Meg is getting stronger every day and glad to be home. She is eating a little better and has more energy. Friends have been visiting.

Friday, August 27

We arrived at Roswell around 10:00 a.m. We talked with Dr. R and finalized the next step, which was a chemo pill twice a day, and once a week she will get chemo through her pic line. We decided to start the chemo that day. Her chemo pills would be delivered, because they had to be approved by the insurance company. Surgery was not an option, because the results would leave her with a poor quality of life. Insurance approved her medicine which costs $30,000.00 for a three month supply. WOW!!

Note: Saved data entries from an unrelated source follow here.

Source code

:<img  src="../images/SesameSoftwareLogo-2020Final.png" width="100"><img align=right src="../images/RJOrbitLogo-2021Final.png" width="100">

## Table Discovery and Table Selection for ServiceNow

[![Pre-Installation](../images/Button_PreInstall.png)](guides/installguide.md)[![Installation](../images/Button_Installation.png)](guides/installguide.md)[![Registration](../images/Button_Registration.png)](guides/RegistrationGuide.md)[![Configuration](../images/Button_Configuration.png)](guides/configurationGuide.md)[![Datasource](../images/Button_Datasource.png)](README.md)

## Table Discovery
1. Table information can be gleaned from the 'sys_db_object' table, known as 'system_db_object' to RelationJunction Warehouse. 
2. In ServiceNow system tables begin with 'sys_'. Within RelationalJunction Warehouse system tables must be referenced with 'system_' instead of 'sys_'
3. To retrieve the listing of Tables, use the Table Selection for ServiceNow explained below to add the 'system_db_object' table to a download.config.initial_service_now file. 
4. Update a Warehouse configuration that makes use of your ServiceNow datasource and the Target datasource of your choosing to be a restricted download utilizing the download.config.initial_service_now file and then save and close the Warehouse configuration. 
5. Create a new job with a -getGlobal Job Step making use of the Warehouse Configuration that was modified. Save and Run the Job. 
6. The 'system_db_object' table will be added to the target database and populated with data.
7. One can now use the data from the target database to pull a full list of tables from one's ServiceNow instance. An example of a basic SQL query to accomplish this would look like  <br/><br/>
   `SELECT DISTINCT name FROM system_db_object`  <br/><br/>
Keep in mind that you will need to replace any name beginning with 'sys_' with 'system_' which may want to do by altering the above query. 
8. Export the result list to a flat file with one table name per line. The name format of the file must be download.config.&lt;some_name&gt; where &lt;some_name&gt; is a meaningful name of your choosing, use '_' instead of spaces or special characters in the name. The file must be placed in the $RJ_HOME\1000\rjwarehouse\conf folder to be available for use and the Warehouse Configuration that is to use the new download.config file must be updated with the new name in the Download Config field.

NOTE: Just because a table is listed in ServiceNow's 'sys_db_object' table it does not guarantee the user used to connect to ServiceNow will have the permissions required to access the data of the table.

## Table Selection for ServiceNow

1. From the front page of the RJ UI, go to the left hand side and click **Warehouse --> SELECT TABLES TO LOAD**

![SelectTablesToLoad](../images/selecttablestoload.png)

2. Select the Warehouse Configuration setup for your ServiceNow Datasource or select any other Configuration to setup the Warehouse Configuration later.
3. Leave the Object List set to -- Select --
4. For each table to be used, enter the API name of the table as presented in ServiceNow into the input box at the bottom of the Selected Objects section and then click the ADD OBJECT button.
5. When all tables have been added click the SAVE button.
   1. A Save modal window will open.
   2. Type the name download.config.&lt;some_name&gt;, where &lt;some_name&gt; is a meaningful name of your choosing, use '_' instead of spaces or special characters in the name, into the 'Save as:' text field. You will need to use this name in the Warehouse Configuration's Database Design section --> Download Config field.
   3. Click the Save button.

Saturday, August 28 and Sunday, August 29

Meg took her chemo pills and didn’t do too badly with them. She was a little queasy. She started to not feel well in the evening. She was also sleepy. Maybe she had too many visitors.

Monday, August 30

Meg felt yucky all day. I kept taking her temperature every couple of hours. Around 11:00 p.m. her fever was 102 and she was throwing up, so I called Roswell and talked with the nurse. The rule is anything over 101 and you have to bring the kids in. I called Bethany and she drove. Meg threw up on the way. They took blood from her and gave her some fluids. We got back around two in the morning. They said they would call us if there was anything going on.

Tuesday, August 31

Meg went to volleyball practice tonight with Mike, she was feeling terrible. She ended up throwing up at practice, but always refuses to give up. She came home and went right to bed.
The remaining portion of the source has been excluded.